#### [Dataset records]
-------------------------
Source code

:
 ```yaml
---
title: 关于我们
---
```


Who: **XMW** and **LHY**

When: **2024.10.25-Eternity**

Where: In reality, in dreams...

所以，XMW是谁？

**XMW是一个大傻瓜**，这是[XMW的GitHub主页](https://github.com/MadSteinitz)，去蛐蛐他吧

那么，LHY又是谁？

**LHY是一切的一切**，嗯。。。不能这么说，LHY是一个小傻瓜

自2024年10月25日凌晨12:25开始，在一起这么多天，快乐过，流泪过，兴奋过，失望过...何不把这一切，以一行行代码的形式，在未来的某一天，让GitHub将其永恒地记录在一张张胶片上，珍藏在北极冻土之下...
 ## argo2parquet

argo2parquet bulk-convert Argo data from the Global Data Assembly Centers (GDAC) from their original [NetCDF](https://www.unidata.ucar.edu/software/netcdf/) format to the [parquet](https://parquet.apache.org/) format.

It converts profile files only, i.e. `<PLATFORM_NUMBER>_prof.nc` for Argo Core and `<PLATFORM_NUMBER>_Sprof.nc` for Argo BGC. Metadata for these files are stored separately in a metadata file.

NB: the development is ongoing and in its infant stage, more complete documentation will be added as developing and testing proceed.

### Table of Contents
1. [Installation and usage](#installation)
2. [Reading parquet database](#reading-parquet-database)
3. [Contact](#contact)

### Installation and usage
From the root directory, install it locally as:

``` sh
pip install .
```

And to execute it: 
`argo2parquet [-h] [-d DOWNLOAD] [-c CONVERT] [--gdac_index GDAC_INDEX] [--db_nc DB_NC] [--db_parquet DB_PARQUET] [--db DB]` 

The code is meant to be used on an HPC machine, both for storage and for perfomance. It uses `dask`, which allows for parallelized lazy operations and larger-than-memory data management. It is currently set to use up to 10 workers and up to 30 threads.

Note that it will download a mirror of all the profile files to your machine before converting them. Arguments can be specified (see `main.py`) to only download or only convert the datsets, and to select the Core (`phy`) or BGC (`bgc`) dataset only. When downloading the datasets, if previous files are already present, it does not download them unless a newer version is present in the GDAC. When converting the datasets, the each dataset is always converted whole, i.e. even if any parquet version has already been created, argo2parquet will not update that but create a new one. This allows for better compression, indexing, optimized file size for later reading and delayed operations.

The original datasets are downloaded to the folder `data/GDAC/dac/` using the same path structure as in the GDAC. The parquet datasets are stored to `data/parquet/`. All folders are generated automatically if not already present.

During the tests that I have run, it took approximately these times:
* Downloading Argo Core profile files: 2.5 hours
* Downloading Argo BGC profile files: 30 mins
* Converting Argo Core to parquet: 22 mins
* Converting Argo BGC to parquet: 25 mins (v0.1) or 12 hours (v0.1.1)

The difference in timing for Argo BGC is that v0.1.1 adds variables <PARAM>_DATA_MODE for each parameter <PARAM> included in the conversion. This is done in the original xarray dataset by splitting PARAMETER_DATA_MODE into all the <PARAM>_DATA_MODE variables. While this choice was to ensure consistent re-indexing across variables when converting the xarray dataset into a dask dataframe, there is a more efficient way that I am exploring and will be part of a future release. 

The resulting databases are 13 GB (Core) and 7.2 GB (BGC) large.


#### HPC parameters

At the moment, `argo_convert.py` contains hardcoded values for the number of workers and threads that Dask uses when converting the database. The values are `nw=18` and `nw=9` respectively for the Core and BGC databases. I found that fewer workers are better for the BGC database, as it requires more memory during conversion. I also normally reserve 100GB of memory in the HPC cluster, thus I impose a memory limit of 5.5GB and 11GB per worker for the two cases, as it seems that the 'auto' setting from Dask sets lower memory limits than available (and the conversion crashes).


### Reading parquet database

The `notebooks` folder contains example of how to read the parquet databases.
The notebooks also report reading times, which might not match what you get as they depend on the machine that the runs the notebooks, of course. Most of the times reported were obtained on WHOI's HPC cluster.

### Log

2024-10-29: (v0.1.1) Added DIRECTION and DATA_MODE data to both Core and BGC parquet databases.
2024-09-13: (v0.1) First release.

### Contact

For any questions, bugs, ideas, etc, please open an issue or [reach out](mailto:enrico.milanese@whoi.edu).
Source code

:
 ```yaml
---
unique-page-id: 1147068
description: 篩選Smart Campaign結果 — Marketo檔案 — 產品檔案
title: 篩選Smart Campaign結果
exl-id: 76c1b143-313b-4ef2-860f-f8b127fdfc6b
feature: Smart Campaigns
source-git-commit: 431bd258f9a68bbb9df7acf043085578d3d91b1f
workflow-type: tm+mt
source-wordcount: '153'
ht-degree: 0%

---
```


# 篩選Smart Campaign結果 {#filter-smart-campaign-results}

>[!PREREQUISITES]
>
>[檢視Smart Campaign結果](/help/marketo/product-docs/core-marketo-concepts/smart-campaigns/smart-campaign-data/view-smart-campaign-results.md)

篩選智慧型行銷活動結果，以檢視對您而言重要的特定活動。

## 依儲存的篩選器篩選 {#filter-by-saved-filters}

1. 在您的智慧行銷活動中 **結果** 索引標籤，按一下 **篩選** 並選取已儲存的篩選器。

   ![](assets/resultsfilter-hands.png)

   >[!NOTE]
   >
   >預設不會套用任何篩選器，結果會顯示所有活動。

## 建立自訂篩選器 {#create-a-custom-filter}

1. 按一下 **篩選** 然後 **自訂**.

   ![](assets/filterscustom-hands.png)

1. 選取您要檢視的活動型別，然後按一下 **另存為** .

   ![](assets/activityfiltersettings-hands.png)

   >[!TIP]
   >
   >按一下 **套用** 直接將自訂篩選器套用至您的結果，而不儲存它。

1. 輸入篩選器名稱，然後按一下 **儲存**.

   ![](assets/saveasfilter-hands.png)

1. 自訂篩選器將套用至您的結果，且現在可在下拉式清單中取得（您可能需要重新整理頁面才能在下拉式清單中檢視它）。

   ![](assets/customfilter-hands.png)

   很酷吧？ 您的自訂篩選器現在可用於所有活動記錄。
-------------------------
#### [Task requirements]
Starting with the first line of the data above, copy each line exactly until you reach the line with "It converts profile"; include that line as well.

#### [Exercise output]
Source code

:
 ```yaml
---
title: 关于我们
---
```


Who: **XMW** and **LHY**

When: **2024.10.25-Eternity**

Where: In reality, in dreams...

所以，XMW是谁？

**XMW是一个大傻瓜**，这是[XMW的GitHub主页](https://github.com/MadSteinitz)，去蛐蛐他吧

那么，LHY又是谁？

**LHY是一切的一切**，嗯。。。不能这么说，LHY是一个小傻瓜

自2024年10月25日凌晨12:25开始，在一起这么多天，快乐过，流泪过，兴奋过，失望过...何不把这一切，以一行行代码的形式，在未来的某一天，让GitHub将其永恒地记录在一张张胶片上，珍藏在北极冻土之下...
 ## argo2parquet

argo2parquet bulk-convert Argo data from the Global Data Assembly Centers (GDAC) from their original [NetCDF](https://www.unidata.ucar.edu/software/netcdf/) format to the [parquet](https://parquet.apache.org/) format.

It converts profile files only, i.e. `<PLATFORM_NUMBER>_prof.nc` for Argo Core and `<PLATFORM_NUMBER>_Sprof.nc` for Argo BGC. Metadata for these files are stored separately in a metadata file.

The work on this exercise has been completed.